Whenever a line below includes the string "footnote", show it.

> Data to process:
------------------------------------------------------------

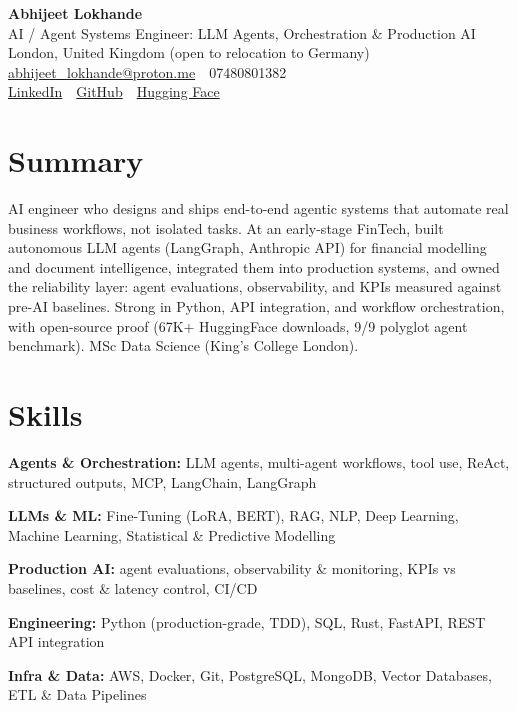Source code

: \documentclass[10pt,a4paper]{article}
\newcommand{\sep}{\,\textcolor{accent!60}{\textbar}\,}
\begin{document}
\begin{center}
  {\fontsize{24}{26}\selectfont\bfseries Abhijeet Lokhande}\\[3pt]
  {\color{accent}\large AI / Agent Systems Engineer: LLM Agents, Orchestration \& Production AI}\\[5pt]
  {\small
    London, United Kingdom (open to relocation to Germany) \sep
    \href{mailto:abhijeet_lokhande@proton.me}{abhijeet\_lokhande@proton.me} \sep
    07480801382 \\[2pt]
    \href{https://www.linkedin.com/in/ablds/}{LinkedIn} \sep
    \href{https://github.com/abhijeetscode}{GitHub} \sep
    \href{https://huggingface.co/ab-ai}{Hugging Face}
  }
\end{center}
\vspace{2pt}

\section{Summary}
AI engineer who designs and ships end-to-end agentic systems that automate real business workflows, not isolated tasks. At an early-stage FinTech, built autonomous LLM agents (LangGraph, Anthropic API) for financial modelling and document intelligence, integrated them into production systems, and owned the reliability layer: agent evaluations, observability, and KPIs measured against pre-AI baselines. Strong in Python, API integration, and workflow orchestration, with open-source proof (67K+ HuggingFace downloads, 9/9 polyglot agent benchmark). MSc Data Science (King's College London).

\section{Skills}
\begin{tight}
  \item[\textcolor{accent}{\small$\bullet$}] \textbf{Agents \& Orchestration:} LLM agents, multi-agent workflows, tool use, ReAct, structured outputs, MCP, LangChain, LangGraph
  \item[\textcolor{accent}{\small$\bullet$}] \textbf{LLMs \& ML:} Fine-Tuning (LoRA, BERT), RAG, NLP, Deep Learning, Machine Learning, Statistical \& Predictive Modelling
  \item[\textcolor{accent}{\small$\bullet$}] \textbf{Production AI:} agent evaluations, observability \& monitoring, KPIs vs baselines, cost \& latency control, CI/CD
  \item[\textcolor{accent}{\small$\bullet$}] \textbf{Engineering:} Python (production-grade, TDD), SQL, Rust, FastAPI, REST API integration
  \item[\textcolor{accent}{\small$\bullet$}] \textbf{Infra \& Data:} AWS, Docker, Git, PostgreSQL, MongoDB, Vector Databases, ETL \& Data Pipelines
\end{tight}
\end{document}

------------------------------------------------------------

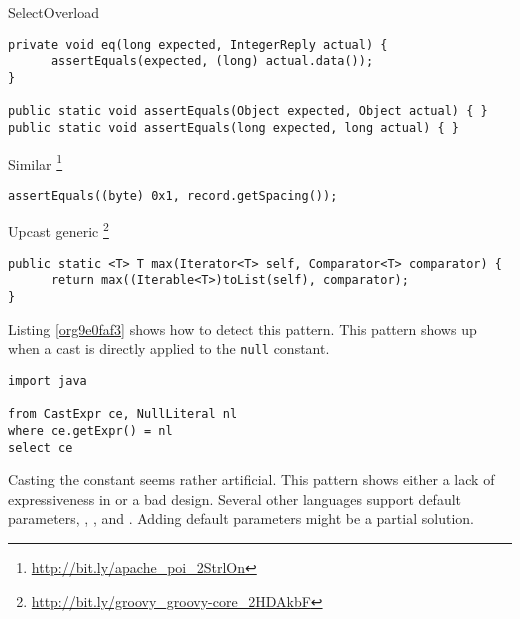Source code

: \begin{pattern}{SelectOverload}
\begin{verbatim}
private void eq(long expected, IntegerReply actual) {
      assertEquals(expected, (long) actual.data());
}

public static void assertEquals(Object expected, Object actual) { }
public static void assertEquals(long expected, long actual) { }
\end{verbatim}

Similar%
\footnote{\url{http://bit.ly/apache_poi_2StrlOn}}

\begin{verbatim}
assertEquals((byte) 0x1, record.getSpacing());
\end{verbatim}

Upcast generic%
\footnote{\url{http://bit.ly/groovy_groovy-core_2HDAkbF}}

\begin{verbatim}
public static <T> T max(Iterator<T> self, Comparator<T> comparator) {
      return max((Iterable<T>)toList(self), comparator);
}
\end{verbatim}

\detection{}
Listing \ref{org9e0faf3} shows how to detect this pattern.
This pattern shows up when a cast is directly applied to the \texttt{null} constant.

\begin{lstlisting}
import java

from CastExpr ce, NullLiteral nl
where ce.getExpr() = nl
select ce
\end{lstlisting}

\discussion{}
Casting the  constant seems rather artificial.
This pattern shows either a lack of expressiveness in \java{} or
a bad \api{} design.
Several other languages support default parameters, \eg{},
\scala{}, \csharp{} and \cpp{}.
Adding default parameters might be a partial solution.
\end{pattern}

------------------------------------------------------------

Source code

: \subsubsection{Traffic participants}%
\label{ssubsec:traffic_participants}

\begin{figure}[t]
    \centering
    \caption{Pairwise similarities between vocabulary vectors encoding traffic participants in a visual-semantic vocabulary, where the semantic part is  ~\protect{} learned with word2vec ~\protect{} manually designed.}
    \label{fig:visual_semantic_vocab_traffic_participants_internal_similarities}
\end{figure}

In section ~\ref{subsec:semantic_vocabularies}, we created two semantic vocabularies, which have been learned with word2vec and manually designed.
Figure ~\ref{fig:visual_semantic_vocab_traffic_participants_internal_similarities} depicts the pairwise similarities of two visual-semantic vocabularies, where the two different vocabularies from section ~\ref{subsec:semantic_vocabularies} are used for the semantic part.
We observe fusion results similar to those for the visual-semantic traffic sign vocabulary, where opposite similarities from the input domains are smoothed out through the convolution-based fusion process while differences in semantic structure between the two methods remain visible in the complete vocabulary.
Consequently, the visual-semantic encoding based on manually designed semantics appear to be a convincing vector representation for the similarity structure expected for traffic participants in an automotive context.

------------------------------------------------------------

> Written response:
\footnote{\url{http://bit.ly/apache_poi_2StrlOn}}
\footnote{\url{http://bit.ly/groovy_groovy-core_2HDAkbF}}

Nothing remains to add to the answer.